§ **Task instructions**
From the records that follow, copy every line that contains the word "浮点数类型".

§ **Entries provided**
_ _ _ _ _
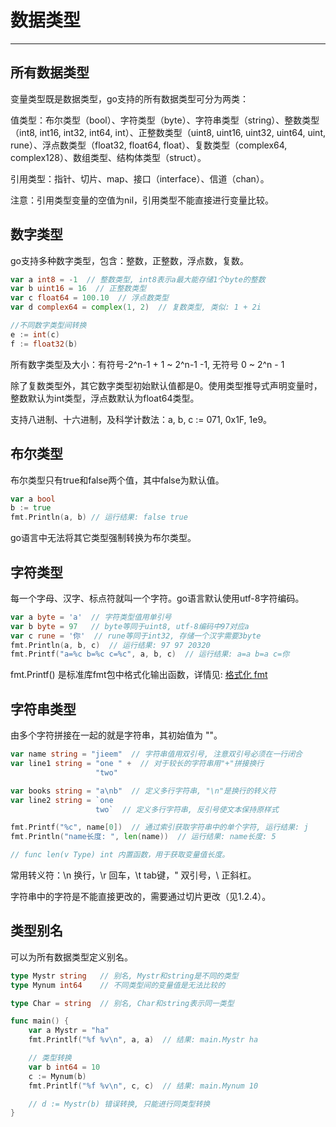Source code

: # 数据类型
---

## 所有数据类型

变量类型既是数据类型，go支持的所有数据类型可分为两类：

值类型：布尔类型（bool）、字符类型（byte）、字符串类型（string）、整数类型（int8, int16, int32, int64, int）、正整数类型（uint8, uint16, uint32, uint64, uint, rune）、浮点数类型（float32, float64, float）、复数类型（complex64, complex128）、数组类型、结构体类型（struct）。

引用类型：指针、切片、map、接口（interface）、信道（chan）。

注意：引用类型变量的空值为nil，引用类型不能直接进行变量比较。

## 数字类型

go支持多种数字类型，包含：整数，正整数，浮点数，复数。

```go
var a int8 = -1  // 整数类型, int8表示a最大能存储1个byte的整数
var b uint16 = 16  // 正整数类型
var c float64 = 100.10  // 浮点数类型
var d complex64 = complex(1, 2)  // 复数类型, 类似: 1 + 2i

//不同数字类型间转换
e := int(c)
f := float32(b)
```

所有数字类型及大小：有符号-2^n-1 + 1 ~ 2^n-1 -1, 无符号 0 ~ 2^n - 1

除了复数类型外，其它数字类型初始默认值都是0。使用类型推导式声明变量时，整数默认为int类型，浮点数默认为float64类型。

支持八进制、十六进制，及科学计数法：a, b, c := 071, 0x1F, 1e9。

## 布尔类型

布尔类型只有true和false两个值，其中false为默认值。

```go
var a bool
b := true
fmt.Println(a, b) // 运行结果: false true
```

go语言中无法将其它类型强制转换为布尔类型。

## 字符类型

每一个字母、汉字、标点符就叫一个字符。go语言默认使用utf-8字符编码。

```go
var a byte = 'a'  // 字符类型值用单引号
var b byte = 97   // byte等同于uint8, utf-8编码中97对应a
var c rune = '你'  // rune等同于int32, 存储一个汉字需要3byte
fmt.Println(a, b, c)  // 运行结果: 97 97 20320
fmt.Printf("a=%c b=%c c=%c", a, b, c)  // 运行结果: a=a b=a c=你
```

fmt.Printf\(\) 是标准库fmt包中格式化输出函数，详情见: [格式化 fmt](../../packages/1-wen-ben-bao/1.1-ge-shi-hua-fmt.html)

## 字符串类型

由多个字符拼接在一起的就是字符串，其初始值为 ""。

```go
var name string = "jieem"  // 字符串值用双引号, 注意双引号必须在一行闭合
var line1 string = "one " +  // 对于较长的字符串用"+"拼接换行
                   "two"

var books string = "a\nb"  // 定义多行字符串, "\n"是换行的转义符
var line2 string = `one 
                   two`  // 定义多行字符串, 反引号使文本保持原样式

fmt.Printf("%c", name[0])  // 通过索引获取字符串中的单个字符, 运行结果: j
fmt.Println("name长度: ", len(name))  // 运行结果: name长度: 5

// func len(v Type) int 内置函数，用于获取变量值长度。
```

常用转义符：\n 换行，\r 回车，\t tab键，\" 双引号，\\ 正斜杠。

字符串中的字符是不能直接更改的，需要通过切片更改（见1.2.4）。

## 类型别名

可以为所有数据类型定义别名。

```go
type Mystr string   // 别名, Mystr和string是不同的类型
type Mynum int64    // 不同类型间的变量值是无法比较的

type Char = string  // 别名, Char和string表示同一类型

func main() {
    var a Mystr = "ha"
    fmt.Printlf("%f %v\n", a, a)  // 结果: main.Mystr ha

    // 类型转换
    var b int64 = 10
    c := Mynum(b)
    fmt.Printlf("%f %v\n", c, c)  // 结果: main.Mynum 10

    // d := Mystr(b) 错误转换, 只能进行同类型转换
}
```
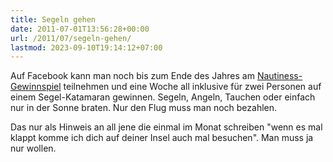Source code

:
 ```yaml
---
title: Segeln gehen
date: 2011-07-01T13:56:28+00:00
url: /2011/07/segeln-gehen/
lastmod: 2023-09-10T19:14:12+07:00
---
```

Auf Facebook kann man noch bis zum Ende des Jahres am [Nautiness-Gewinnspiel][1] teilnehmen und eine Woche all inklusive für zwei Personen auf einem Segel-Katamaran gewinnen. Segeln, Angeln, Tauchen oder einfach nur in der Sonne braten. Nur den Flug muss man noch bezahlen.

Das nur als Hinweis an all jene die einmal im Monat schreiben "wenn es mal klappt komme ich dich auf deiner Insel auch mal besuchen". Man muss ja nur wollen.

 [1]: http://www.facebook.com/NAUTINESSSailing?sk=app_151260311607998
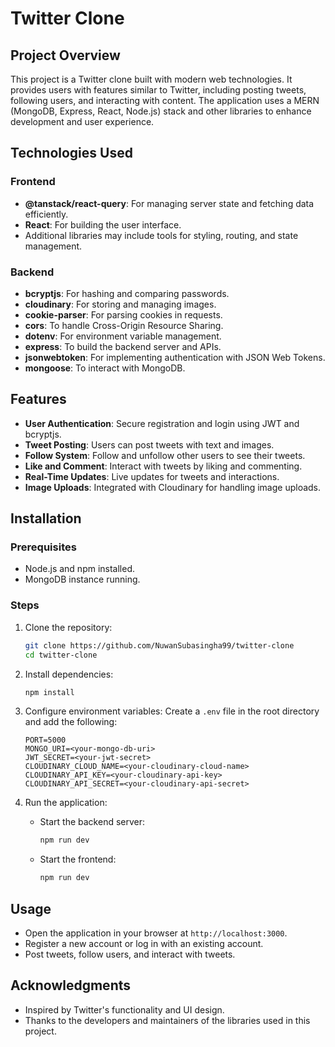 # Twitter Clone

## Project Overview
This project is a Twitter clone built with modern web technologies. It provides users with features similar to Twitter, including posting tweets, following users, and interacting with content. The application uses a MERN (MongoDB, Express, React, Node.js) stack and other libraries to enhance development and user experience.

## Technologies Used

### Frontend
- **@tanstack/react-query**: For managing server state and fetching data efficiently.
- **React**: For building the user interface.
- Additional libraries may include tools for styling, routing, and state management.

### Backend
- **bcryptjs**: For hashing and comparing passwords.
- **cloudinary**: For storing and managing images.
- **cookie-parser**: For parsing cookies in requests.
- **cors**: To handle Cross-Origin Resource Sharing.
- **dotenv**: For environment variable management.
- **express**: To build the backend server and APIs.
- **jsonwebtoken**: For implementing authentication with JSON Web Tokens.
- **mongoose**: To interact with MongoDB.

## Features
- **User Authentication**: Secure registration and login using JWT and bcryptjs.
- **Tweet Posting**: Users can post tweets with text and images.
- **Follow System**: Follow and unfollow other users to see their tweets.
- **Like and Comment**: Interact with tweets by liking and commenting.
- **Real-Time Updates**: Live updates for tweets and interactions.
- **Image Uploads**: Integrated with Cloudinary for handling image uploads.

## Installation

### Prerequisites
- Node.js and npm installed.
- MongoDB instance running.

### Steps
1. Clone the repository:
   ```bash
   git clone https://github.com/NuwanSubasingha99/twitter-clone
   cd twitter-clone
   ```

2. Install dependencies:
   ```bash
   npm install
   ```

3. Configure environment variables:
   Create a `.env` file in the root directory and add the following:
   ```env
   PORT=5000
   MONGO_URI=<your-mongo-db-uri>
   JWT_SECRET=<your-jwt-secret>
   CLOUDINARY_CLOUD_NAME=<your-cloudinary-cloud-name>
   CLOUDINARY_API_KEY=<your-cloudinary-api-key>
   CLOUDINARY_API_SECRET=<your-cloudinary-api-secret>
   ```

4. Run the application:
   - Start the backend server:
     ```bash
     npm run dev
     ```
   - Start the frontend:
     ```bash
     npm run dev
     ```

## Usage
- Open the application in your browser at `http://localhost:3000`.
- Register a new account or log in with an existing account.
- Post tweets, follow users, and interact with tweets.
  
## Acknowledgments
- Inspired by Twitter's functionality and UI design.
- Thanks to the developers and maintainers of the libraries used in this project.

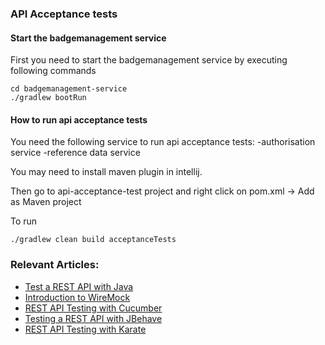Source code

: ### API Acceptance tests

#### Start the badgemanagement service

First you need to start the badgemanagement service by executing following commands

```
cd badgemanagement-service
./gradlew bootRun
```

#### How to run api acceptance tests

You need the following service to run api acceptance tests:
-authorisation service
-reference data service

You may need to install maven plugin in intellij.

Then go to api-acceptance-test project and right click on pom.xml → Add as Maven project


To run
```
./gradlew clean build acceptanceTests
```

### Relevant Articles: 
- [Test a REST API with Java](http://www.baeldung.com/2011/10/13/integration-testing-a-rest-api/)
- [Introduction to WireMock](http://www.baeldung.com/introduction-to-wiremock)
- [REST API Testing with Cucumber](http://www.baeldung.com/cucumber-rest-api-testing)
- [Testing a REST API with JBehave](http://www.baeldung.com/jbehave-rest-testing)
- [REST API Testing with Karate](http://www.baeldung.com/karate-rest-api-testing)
_ _ _ _ _
§ **Task answer**
值类型：布尔类型（bool）、字符类型（byte）、字符串类型（string）、整数类型（int8, int16, int32, int64, int）、正整数类型（uint8, uint16, uint32, uint64, uint, rune）、浮点数类型（float32, float64, float）、复数类型（complex64, complex128）、数组类型、结构体类型（struct）。
var c float64 = 100.10  // 浮点数类型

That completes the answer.